As a general rule, the calculation of severance pay for an employee (who is not subject to the provisions of Section 14 of the Severance Pay Law, 5723-1963) is to multiply the last wage by the employee’s years of seniority.
As for hourly employees whose monthly wage changes on a monthly basis, and in accordance with prior court rulings, as determined in Labor Court Hearing 3-57/57 Snunit Demonstrations and Sales Promotion (1989) Ltd. – Peretz (the “Snunit Case“), the hourly employee’s determining wage, for the purpose of calculating severance pay, was calculated based on the average work hours in the 12 work months preceding the dismissal multiplied by the employee’s last hourly rate.
As aforesaid, in accordance with See Resources Case – calculation of an hourly employee’s severance pay in a varying position will be made based on the partiality of his position throughout the term of his employment.
The rationale underlying the new ruling is that the severance pay will be calculated in keeping with the employee’s actual scope of employment, and will prevent a result whereby one case may discriminate against the employer and another against the employee. For instance, in case of an employment scope that increased in the last 12 months whereby the employee will receive severance pay for the period preceding the change in a rate exceeding the actual scope of his employment, as opposed to an employee that, in the last 12 months of his employment, there was a decrease in the scope of employment and, thereby, will receive lacking severance pay.

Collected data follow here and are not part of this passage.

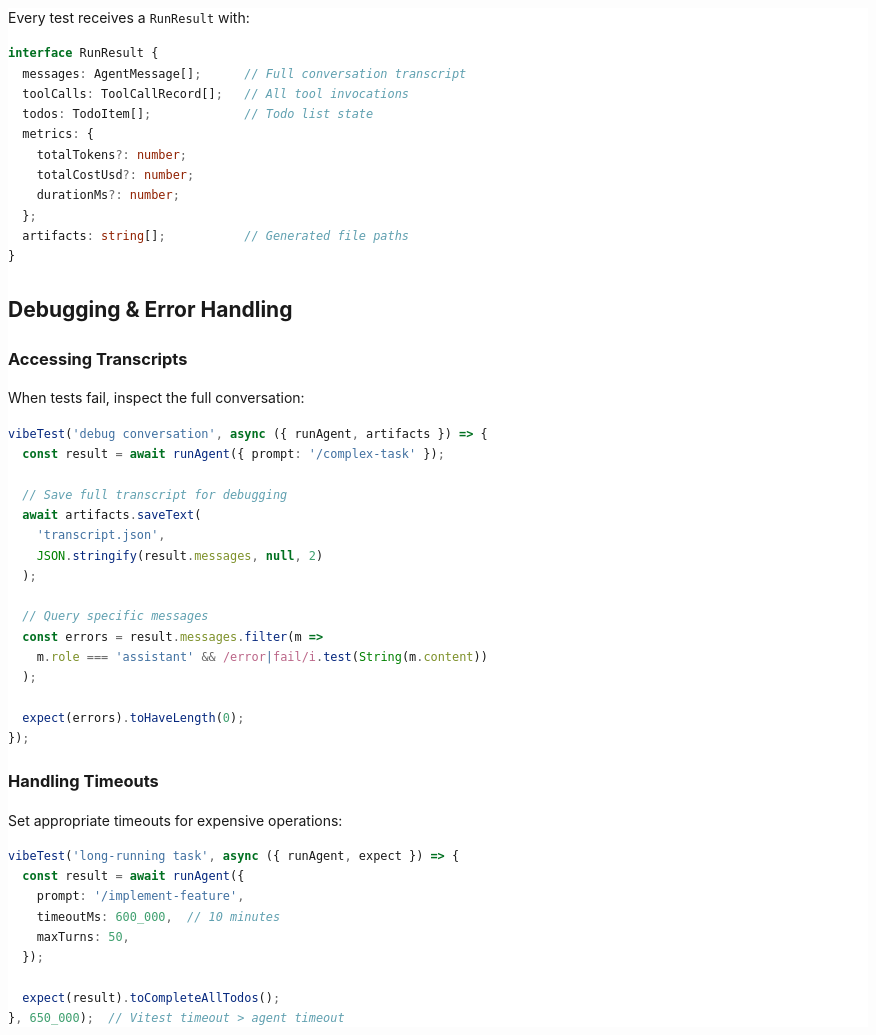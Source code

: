 Every test receives a `RunResult` with:

```typescript
interface RunResult {
  messages: AgentMessage[];      // Full conversation transcript
  toolCalls: ToolCallRecord[];   // All tool invocations
  todos: TodoItem[];             // Todo list state
  metrics: {
    totalTokens?: number;
    totalCostUsd?: number;
    durationMs?: number;
  };
  artifacts: string[];           // Generated file paths
}
```

## Debugging & Error Handling

### Accessing Transcripts

When tests fail, inspect the full conversation:

```typescript
vibeTest('debug conversation', async ({ runAgent, artifacts }) => {
  const result = await runAgent({ prompt: '/complex-task' });

  // Save full transcript for debugging
  await artifacts.saveText(
    'transcript.json',
    JSON.stringify(result.messages, null, 2)
  );

  // Query specific messages
  const errors = result.messages.filter(m =>
    m.role === 'assistant' && /error|fail/i.test(String(m.content))
  );

  expect(errors).toHaveLength(0);
});
```

### Handling Timeouts

Set appropriate timeouts for expensive operations:

```typescript
vibeTest('long-running task', async ({ runAgent, expect }) => {
  const result = await runAgent({
    prompt: '/implement-feature',
    timeoutMs: 600_000,  // 10 minutes
    maxTurns: 50,
  });

  expect(result).toCompleteAllTodos();
}, 650_000);  // Vitest timeout > agent timeout
```
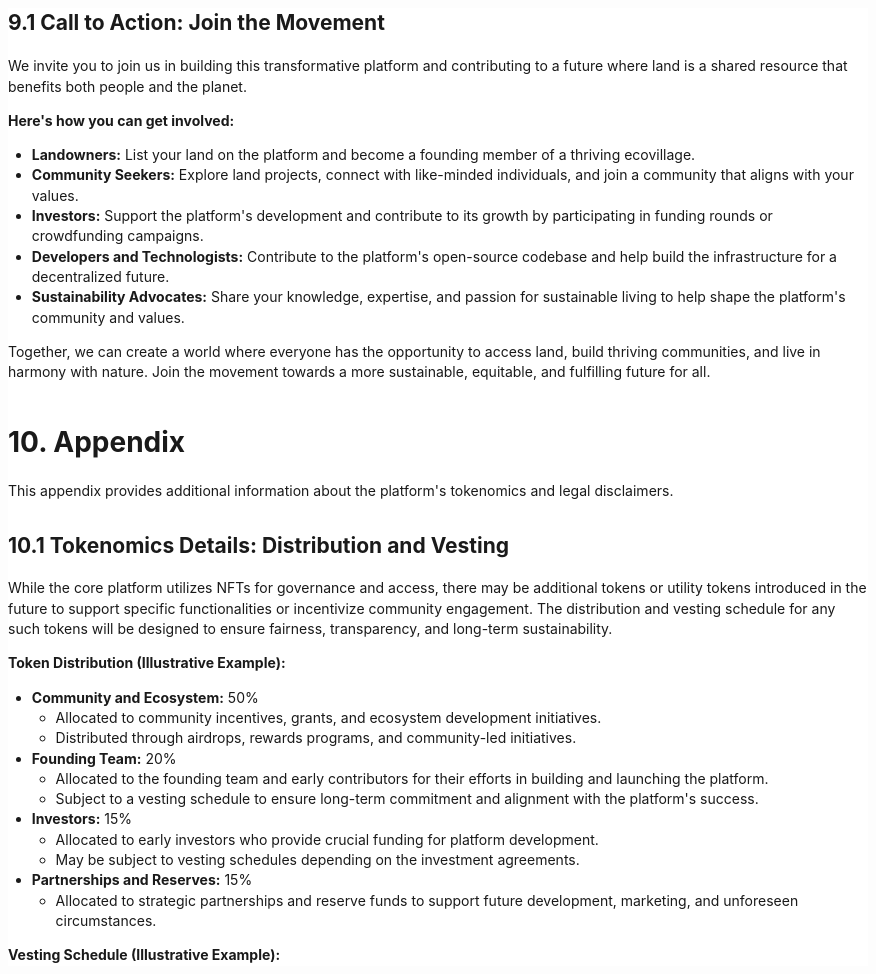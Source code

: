 ## **9.1 Call to Action: Join the Movement**

We invite you to join us in building this transformative platform and contributing to a future where land is a shared resource that benefits both people and the planet.

**Here's how you can get involved:**

- **Landowners:** List your land on the platform and become a founding member of a thriving ecovillage.
- **Community Seekers:** Explore land projects, connect with like-minded individuals, and join a community that aligns with your values.
- **Investors:** Support the platform's development and contribute to its growth by participating in funding rounds or crowdfunding campaigns.
- **Developers and Technologists:** Contribute to the platform's open-source codebase and help build the infrastructure for a decentralized future.
- **Sustainability Advocates:** Share your knowledge, expertise, and passion for sustainable living to help shape the platform's community and values.

Together, we can create a world where everyone has the opportunity to access land, build thriving communities, and live in harmony with nature. Join the movement towards a more sustainable, equitable, and fulfilling future for all.

# **10. Appendix**

This appendix provides additional information about the platform's tokenomics and legal disclaimers.

## **10.1 Tokenomics Details: Distribution and Vesting**

While the core platform utilizes NFTs for governance and access, there may be additional tokens or utility tokens introduced in the future to support specific functionalities or incentivize community engagement. The distribution and vesting schedule for any such tokens will be designed to ensure fairness, transparency, and long-term sustainability.

**Token Distribution (Illustrative Example):**

- **Community and Ecosystem:** 50%
    - Allocated to community incentives, grants, and ecosystem development initiatives.
    - Distributed through airdrops, rewards programs, and community-led initiatives.
- **Founding Team:** 20%
    - Allocated to the founding team and early contributors for their efforts in building and launching the platform.
    - Subject to a vesting schedule to ensure long-term commitment and alignment with the platform's success.
- **Investors:** 15%
    - Allocated to early investors who provide crucial funding for platform development.
    - May be subject to vesting schedules depending on the investment agreements.
- **Partnerships and Reserves:** 15%
    - Allocated to strategic partnerships and reserve funds to support future development, marketing, and unforeseen circumstances.

**Vesting Schedule (Illustrative Example):**
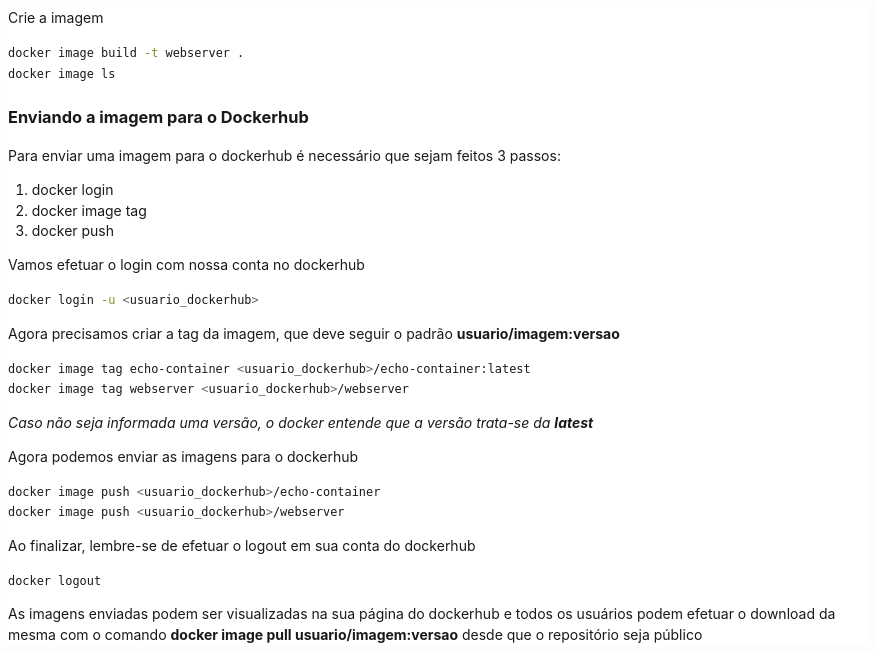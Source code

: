 Crie a imagem
```bash
docker image build -t webserver .
docker image ls
```

### Enviando a imagem para o Dockerhub

Para enviar uma imagem para o dockerhub é necessário que sejam feitos 3 passos:

1. docker login
2. docker image tag
3. docker push

Vamos efetuar o login com nossa conta no dockerhub
```bash
docker login -u <usuario_dockerhub>
```

Agora precisamos criar a tag da imagem, que deve seguir o padrão **usuario/imagem:versao**
```bash
docker image tag echo-container <usuario_dockerhub>/echo-container:latest
docker image tag webserver <usuario_dockerhub>/webserver
```
_Caso não seja informada uma versão, o docker entende que a versão trata-se da **latest**_

Agora podemos enviar as imagens para o dockerhub
```bash
docker image push <usuario_dockerhub>/echo-container
docker image push <usuario_dockerhub>/webserver
```

Ao finalizar, lembre-se de efetuar o logout em sua conta do dockerhub
```bash
docker logout
```

As imagens enviadas podem ser visualizadas na sua página do dockerhub e todos os usuários podem efetuar o download da mesma com o comando **docker image pull usuario/imagem:versao** desde que o repositório seja público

It was further determined that the calculation of the last wage based on the average work hours in the last 12 month is suitable in the following instances: first, where the employee’s scope of employment does not change but his wage changes (e.g., due to receiving commissions) and, second, a case of real contractual work where the scope of work hours is not a factor in determining the wage. In these cases, the average refers to the “Shekels” (wage) received in the last 12 months.
Amendment of Employment of Women Law – an employee’s right to be absent from work when their spouse is on military reserve duty
On July 3, 2017, Amendment 58 to the Employment of Women Law, 5714-1954 (the “Employment of Women Law“) was enacted, pursuant to which a woman may be absent from work for one hour per day when her spouse is on military reserve service.
The entitlement is conditioned upon fulfillment of the following accumulative conditions: (1) the reserve service period is not be less than five consecutive days; (2) the woman has a child who is not yet 12 years of age who lives with her; (3) the woman is employed full time as customary in her place of employment; and (4) the woman will inform her employer of exercising the right and present a confirmation of her spouse’s reserve service.
The Amendment further provides that, insomuch that the woman is absent from work due to exercising the right for one hour of parenting, namely, a one-hour absence to which the woman is entitled as of the end of the period of birth and parenting until the end of four months of the same date (according to the terms in Section 7(C)(3) of the Employment of Women Law), the woman shall not be entitled to be absent from work also due to the spouse’s reserve service. In addition, said allowed absence is in addition to breaks under the Hours of Work and Rest Law, 5711-1951 and shall not be deducted from the wage. The entitlement to absence due to reserve service shall also apply to a man whose spouse is in reserve service, mutatis mutandis.
Delivering electronic pay slip
On July 2, 2017, the Wage Protection Regulations (Special Ways to Deliver Pay Slips), 5777-2017 (the “Regulations“) have been enacted regulating the delivery of electronic pay slip to employees.
In accordance with the Regulations, an employer may deliver an electronic pay slip to an employee who has agreed in advance and in writing as per a consent form, to receive a pay slip by electronic means, which is attached as an addendum to the Regulations, not to receive a hard copy pay slip but rather through a secured Internet website on behalf of the employer (and in accordance with the conditions provided for in the Regulations), or via a private e-mail or an e-mail of the employer.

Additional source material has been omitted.